*** Data section ***

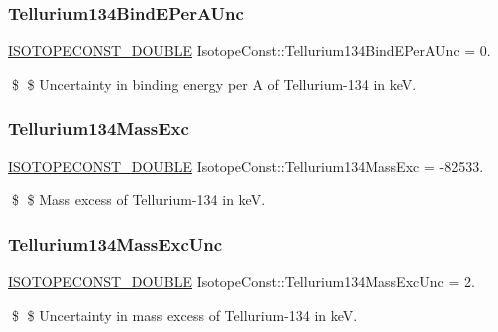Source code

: \subsubsection{\texorpdfstring{Tellurium134\+Bind\+E\+Per\+A\+Unc}{Tellurium134BindEPerAUnc}}
{\footnotesize\ttfamily \mbox{\hyperlink{group___isotope_const-_macros_ga8f45a7272ce02c0b4c65c44636ed719a}{I\+S\+O\+T\+O\+P\+E\+C\+O\+N\+S\+T\+\_\+\+D\+O\+U\+B\+LE}} Isotope\+Const\+::\+Tellurium134\+Bind\+E\+Per\+A\+Unc = 0.}

\$ \$ Uncertainty in binding energy per A of Tellurium-\/134 in keV. \mbox{\label{group___isotope_const-_tellurium-_te134_gac9723bdae578044fb910af4497255407}} 
\subsubsection{\texorpdfstring{Tellurium134\+Mass\+Exc}{Tellurium134MassExc}}
{\footnotesize\ttfamily \mbox{\hyperlink{group___isotope_const-_macros_ga8f45a7272ce02c0b4c65c44636ed719a}{I\+S\+O\+T\+O\+P\+E\+C\+O\+N\+S\+T\+\_\+\+D\+O\+U\+B\+LE}} Isotope\+Const\+::\+Tellurium134\+Mass\+Exc = -\/82533.}

\$ \$ Mass excess of Tellurium-\/134 in keV. \mbox{\label{group___isotope_const-_tellurium-_te134_ga6c00045dc468297517c7189a0119d4d3}} 
\subsubsection{\texorpdfstring{Tellurium134\+Mass\+Exc\+Unc}{Tellurium134MassExcUnc}}
{\footnotesize\ttfamily \mbox{\hyperlink{group___isotope_const-_macros_ga8f45a7272ce02c0b4c65c44636ed719a}{I\+S\+O\+T\+O\+P\+E\+C\+O\+N\+S\+T\+\_\+\+D\+O\+U\+B\+LE}} Isotope\+Const\+::\+Tellurium134\+Mass\+Exc\+Unc = 2.}

\$ \$ Uncertainty in mass excess of Tellurium-\/134 in keV. \mbox{\label{group___isotope_const-_tellurium-_te134_gae31c9ec1de4e2b1cee5be92acf45fbb4}}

*** End of Data section ***

--- Work task ---
Extract each line from the listing that holds the word "subsubsection".

--- Answer to the exercise ---
: \subsubsection{\texorpdfstring{Tellurium134\+Bind\+E\+Per\+A\+Unc}{Tellurium134BindEPerAUnc}}
\subsubsection{\texorpdfstring{Tellurium134\+Mass\+Exc}{Tellurium134MassExc}}
\subsubsection{\texorpdfstring{Tellurium134\+Mass\+Exc\+Unc}{Tellurium134MassExcUnc}}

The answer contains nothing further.